> [TASK DESCRIPTION]: Up to and including the line with "###### Costante", write out the listing from its first line, minus the pictures.

> [SOURCE DATA]:
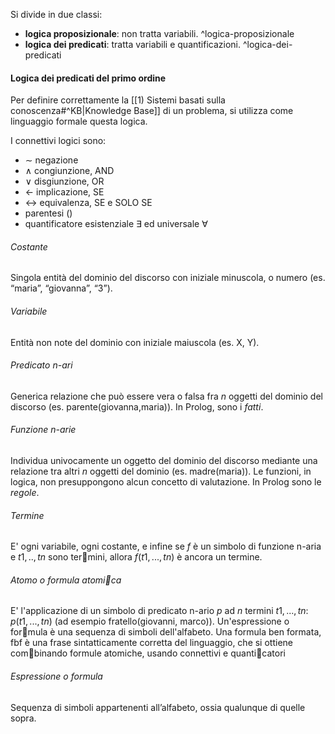 Si divide in due classi:
- **logica proposizionale**: non tratta variabili. ^logica-proposizionale
- **logica dei predicati**: tratta variabili e quantificazioni. ^logica-dei-predicati

#### Logica dei predicati del primo ordine
Per definire correttamente la [[1) Sistemi basati sulla conoscenza#^KB|Knowledge Base]] di un problema, si utilizza come linguaggio formale questa logica.

I connettivi logici sono:
- $∼$ negazione
- $∧$ congiunzione, AND
- $∨$ disgiunzione, OR 
- $←$ implicazione, SE
- $↔$ equivalenza, SE e SOLO SE
- parentesi $(  )$ 
- quantificatore esistenziale $∃$ ed universale $∀$

###### Costante
Singola entità del dominio del discorso con iniziale minuscola, o numero (es. “maria”, “giovanna”, “3”).

###### Variabile
Entità non note del dominio con iniziale maiuscola (es. X, Y).

###### Predicato n-ari
Generica relazione che può essere vera o falsa fra $n$ oggetti del dominio del discorso (es. parente(giovanna,maria)). In Prolog, sono i *fatti*.

###### Funzione n-arie
Individua univocamente un oggetto del dominio del discorso mediante una relazione tra altri $n$ oggetti del dominio (es. madre(maria)). Le funzioni, in logica, non presuppongono alcun concetto di valutazione. In Prolog sono le *regole*.

###### Termine
E' ogni variabile, ogni costante, e infine se $f$ è un simbolo di funzione n-aria e $t1, .., tn$ sono termini, allora $f(t1, ..., tn)$ è ancora un termine.

###### Atomo o formula atomica
E' l'applicazione di un simbolo di predicato n-ario $p$ ad $n$ termini $t1, ..., tn$: $p(t1, ..., tn)$ (ad esempio fratello(giovanni, marco)).
Un'espressione o formula è una sequenza di simboli dell'alfabeto. Una formula ben formata, fbf è una frase sintatticamente corretta del linguaggio, che si ottiene combinando formule atomiche, usando connettivi e quanticatori

###### Espressione o formula
Sequenza di simboli appartenenti all’alfabeto, ossia qualunque di quelle sopra.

> [EXPECTED ANSWER]:
 Si divide in due classi:
- **logica proposizionale**: non tratta variabili. ^logica-proposizionale
- **logica dei predicati**: tratta variabili e quantificazioni. ^logica-dei-predicati

#### Logica dei predicati del primo ordine
Per definire correttamente la [[1) Sistemi basati sulla conoscenza#^KB|Knowledge Base]] di un problema, si utilizza come linguaggio formale questa logica.

I connettivi logici sono:
- $∼$ negazione
- $∧$ congiunzione, AND
- $∨$ disgiunzione, OR 
- $←$ implicazione, SE
- $↔$ equivalenza, SE e SOLO SE
- parentesi $(  )$ 
- quantificatore esistenziale $∃$ ed universale $∀$

###### Costante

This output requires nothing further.